To calculate how many unique combination there are for the numbers 1 till 150,000,000 I use this formula:
$\frac{1}{2}(150,000,000 \cdot (1 + 150,000,000)) \approx 11.3 \cdot 10^{15}$
In a software program that I am developing, I want to use a short notation to store certain combinations (to save space). The combinations to be stored change continuously, so obviously I am not searching a way to store "fixed combinations" but a way to transform a certain combination to a short "code".
A way to do this is to use alphanumeric characters (A-Z, a-z, 0-9) which gives me 62 possible values per character. $62 ^ 9 \approx 13.5 \cdot 10^{15}$ so I am able to store any combination of (1-150,000,000) by using max 9 characters, which is great.
HOWEVER .... How can I reverse the alphanumeric code (e.g. Abz7N) back to the the actual combination of numbers ? Looping through the $\approx 13.5 * 10^{15}$ possibilities is extremely inefficient ... Is there a more efficient way ?
Well $50^5 = 312,500,000$, which is twice what you need for each number. That means a $5$ digit number in base $50$ can store each number in your pair, with a leading digit no larger than (the digit standing for) $25$. So with $10$ characters from your $50$ letter alphabet you can store both numbers and tell them apart - $5$ digits each. No need to count the pairs.
There are clean algorithms for base conversion that are implemented in most languages, so that code is essentially written for you.

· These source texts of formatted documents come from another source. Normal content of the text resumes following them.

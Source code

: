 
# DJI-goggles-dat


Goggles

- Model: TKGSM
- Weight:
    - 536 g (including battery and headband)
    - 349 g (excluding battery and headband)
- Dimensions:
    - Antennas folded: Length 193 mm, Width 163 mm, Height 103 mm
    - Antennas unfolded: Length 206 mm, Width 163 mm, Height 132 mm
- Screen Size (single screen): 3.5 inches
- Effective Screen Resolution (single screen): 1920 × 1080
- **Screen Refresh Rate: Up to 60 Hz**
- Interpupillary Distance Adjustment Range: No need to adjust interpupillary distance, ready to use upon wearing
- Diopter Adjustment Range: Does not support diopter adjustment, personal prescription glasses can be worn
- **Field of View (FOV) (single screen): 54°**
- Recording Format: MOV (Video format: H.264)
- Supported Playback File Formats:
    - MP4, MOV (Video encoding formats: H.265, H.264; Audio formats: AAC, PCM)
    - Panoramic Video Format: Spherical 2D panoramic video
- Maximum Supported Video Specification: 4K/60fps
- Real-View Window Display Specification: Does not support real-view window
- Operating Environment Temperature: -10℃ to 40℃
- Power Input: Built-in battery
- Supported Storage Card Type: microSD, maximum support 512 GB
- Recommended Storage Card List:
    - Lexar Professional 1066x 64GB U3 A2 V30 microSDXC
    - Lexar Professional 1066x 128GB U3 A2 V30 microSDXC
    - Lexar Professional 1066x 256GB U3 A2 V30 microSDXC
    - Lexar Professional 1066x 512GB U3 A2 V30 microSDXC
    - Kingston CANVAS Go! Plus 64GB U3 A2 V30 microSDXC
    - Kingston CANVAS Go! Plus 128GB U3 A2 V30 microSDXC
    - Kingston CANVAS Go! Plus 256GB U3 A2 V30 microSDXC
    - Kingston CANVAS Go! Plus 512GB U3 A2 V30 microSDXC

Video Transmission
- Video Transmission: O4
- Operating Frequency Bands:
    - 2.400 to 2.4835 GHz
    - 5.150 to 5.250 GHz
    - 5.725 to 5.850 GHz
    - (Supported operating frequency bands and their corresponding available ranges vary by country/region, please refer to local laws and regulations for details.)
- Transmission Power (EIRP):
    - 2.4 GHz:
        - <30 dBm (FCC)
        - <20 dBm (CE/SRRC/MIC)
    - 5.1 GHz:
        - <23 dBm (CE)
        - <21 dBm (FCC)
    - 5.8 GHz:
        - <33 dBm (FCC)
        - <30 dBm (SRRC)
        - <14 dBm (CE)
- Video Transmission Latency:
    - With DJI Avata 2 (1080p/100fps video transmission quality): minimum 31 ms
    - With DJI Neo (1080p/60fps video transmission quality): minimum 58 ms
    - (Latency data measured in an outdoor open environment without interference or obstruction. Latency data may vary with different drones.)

But is that really necessary? Does it really save space? $150,000,000$ is just under $2^{28}$, so needs four bytes of storage - maybe more, depending on how your language manages integers. That's the same order of magnitude as the $5$ bytes it would take to store the characters in the solution above. Are you sure you shouldn't just create an appropriate list (or hash table or whatever) of pairs of numbers and let the language do its thing? If you encapsulate this in a class with access methods you can start with this naive implementation and optimize later if you need to (and if you can).